▶ [ABOUT THIS TASK]
In the copy you make of the entries, no picture should appear, and every word must match.

════════

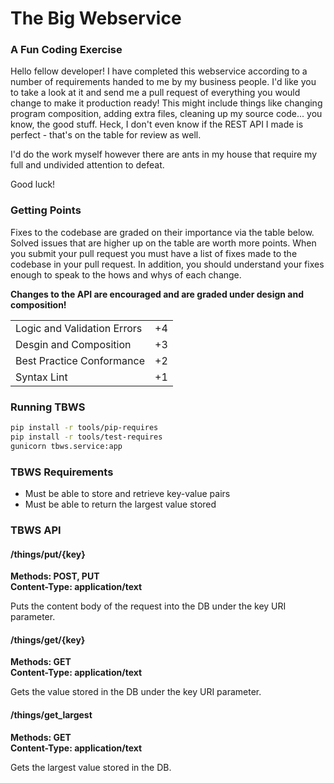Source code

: # The Big Webservice

### A Fun Coding Exercise

Hello fellow developer! I have completed this webservice according to a number of requirements
handed to me by my business people. I'd like you to take a look at it and send me a pull request
of everything you would change to make it production ready! This might include things like
changing program composition, adding extra files, cleaning up my source code... you know, the
good stuff. Heck, I don't even know if the REST API I made is perfect - that's on the table for
review as well.

I'd do the work myself however there are ants in my house that require my full and undivided
attention to defeat.

Good luck!

### Getting Points

Fixes to the codebase are graded on their importance via the table below. Solved issues that
are higher up on the table are worth more points. When you submit your pull request you must
have a list of fixes made to the codebase in your pull request. In addition, you should
understand your fixes enough to speak to the hows and whys of each change.

**Changes to the API are encouraged and are graded under design and composition!**

<table>
    <tr>
        <td>Logic and Validation Errors</td>
        <td>+4</td>
    </tr>
    <tr>
        <td>Desgin and Composition</td>
        <td>+3</td>
    </tr>
    <tr>
        <td>Best Practice Conformance</td>
        <td>+2</td>
    </tr>
    <tr>
        <td>Syntax Lint</td>
        <td>+1</td>
    </tr>
</table>


### Running TBWS
```bash
pip install -r tools/pip-requires
pip install -r tools/test-requires
gunicorn tbws.service:app
```

### TBWS Requirements

* Must be able to store and retrieve key-value pairs
* Must be able to return the largest value stored

### TBWS API

#### /things/put/{key}
**Methods: POST, PUT**  
**Content-Type: application/text**

Puts the content body of the request into the DB under the key URI parameter.

#### /things/get/{key}
**Methods: GET**  
**Content-Type: application/text**

Gets the value stored in the DB under the key URI parameter.

#### /things/get_largest
**Methods: GET**  
**Content-Type: application/text**

Gets the largest value stored in the DB.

════════

▶ [COMPLETED TASK]
Source code

: # The Big Webservice

### A Fun Coding Exercise

Hello fellow developer! I have completed this webservice according to a number of requirements
handed to me by my business people. I'd like you to take a look at it and send me a pull request
of everything you would change to make it production ready! This might include things like
changing program composition, adding extra files, cleaning up my source code... you know, the
good stuff. Heck, I don't even know if the REST API I made is perfect - that's on the table for
review as well.

I'd do the work myself however there are ants in my house that require my full and undivided
attention to defeat.

Good luck!

### Getting Points

Fixes to the codebase are graded on their importance via the table below. Solved issues that
are higher up on the table are worth more points. When you submit your pull request you must
have a list of fixes made to the codebase in your pull request. In addition, you should
understand your fixes enough to speak to the hows and whys of each change.

**Changes to the API are encouraged and are graded under design and composition!**

<table>
    <tr>
        <td>Logic and Validation Errors</td>
        <td>+4</td>
    </tr>
    <tr>
        <td>Desgin and Composition</td>
        <td>+3</td>
    </tr>
    <tr>
        <td>Best Practice Conformance</td>
        <td>+2</td>
    </tr>
    <tr>
        <td>Syntax Lint</td>
        <td>+1</td>
    </tr>
</table>


### Running TBWS
```bash
pip install -r tools/pip-requires
pip install -r tools/test-requires
gunicorn tbws.service:app
```

### TBWS Requirements

* Must be able to store and retrieve key-value pairs
* Must be able to return the largest value stored

### TBWS API

#### /things/put/{key}
**Methods: POST, PUT**  
**Content-Type: application/text**

Puts the content body of the request into the DB under the key URI parameter.

#### /things/get/{key}
**Methods: GET**  
**Content-Type: application/text**

Gets the value stored in the DB under the key URI parameter.

#### /things/get_largest
**Methods: GET**  
**Content-Type: application/text**

Gets the largest value stored in the DB.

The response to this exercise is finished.